**Tyler Crowe** (0:02)
We're talking short sellers and turnarounds today on Motley Fool Hidden Gems Investing.
Welcome to Motley Fool Hidden Gems Investing. I'm your host, Tyler Crowe, and today I'm joined by longtime Fool contributors, Lou Whiteman and Matt Frankel. We're going to be getting into short sellers, specifically short selling research firms after the court decision that came down on Citron Research earlier yesterday. We're also going to look at investor questions related to real estate on the private side, not necessarily REITs that we normally talk about on a publicly traded entity show. But first, we're going to start with Dollar General. I wanted to bring this one up specifically because it's been like a turnaround story for several years.

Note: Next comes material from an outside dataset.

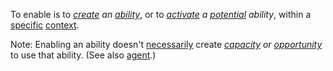 To enable is to *[create](https://github.com/gcassel/Modular-Organization-Terminology/blob/master/terms/create.md) an [ability](https://github.com/gcassel/Modular-Organization-Terminology/blob/master/terms/ability.md)*, or to *[activate](https://github.com/gcassel/Modular-Organization-Terminology/blob/master/terms/active.md) a [potential](https://github.com/gcassel/Modular-Organization-Terminology/blob/master/terms/potential.md) ability*, within a [specific](https://github.com/gcassel/Modular-Organization-Terminology/blob/master/terms/specific.md) [context](https://github.com/gcassel/Modular-Organization-Terminology/blob/master/terms/context.md).

Note:  Enabling an ability doesn't [necessarily](https://github.com/gcassel/Modular-Organization-Terminology/blob/master/terms/requirement.md) create *[capacity](https://github.com/gcassel/Modular-Organization-Terminology/blob/master/terms/capacity.md) or [opportunity](https://github.com/gcassel/Modular-Organization-Terminology/blob/master/terms/opportunity.md)* to use that ability.  (See also [agent](https://github.com/gcassel/Modular-Organization-Terminology/blob/master/terms/agent.md).)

It's not the most headline grabbing company, but during the 2010s, Dollar General was one of the best performing stocks. It handily beat the S&P 500 And companies that we think of now like Mag 7 companies like Microsoft and Alphabet, Dollar General was beating it. That kind of came to a crashing halt right around 2022 as some trouble started to pile up for various reasons. And the company's been trying to get its act together for a while now. And today, this morning, it just reported earnings, and the numbers said they beat expectations and raised guidance. And yet the stock is down about almost 3% as we're taping this. So, Matt, was this a good result? Or was it just kind of beating bad expectations for what is now kind of a downtrodden stock?
**Matt Frankel** (1:32)
Yeah, well, I mean, Dollar General, you're right, they beat expectations on earnings. On revenue, they missed expectations a little bit. It wasn't all good. Same-store sales, for example, grew 2% year over year. That's less than the rate of inflation. So on a real basis, they actually lost same-store sales. On the other hand, I mean, their margins look good. Gross margin rose 65 basis points, net income increased by 13%.

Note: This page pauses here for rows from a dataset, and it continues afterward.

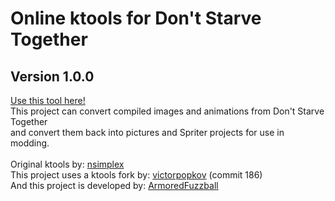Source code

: <h1>Online ktools for Don't Starve Together</h1>
<h2>Version 1.0.0</h2>
<a href="https://axiomdev.net/ktools">Use this tool here!</a><br>
This project can convert compiled images and animations from Don't Starve Together<br>
and convert them back into pictures and Spriter projects for use in modding.<br><br>
Original ktools by: <a href="https://github.com/nsimplex/ktools">nsimplex</a><br>
This project uses a ktools fork by: <a href="https://github.com/dstmodders/ktools">victorpopkov</a> (commit 186)<br>
And this project is developed by: <a href="https://github.com/ArmoredFuzzball">ArmoredFuzzball</a><br>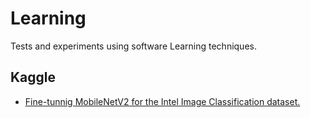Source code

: # Learning
Tests and experiments using software Learning techniques.

## Kaggle
 - [Fine-tunnig MobileNetV2 for the Intel Image Classification dataset.](https://www.kaggle.com/lpugens/intel-image-classification?scriptVersionId=38561906)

And as you mentioned, earnings beat expectations. So it missed slightly on the top line, beat on the bottom. I'm not shocked that the stock is under pressure. The company is making good progress on its plan to renovate and improve its existing stores, which is a big cornerstone of their turnaround plan. They did 1,400 of them in the first quarter alone. They're aiming for a little over 4,200 for the entire year. They continue to open stores when they see opportunities. Almost 200 new stores were open during the first quarter. They maintained their revenue guidance for the full year, they raised their earnings guidance. So I'd say things are going okay. They're not going great, but they're going okay.
Yeah, maybe the market debate is in the word good, in good progress. Because yes, there's definitely making progress here, right? This is a promising start to what figures to be a long-term turnaround. They were beaten down, rightfully so, I may add. And the market right now is not in the...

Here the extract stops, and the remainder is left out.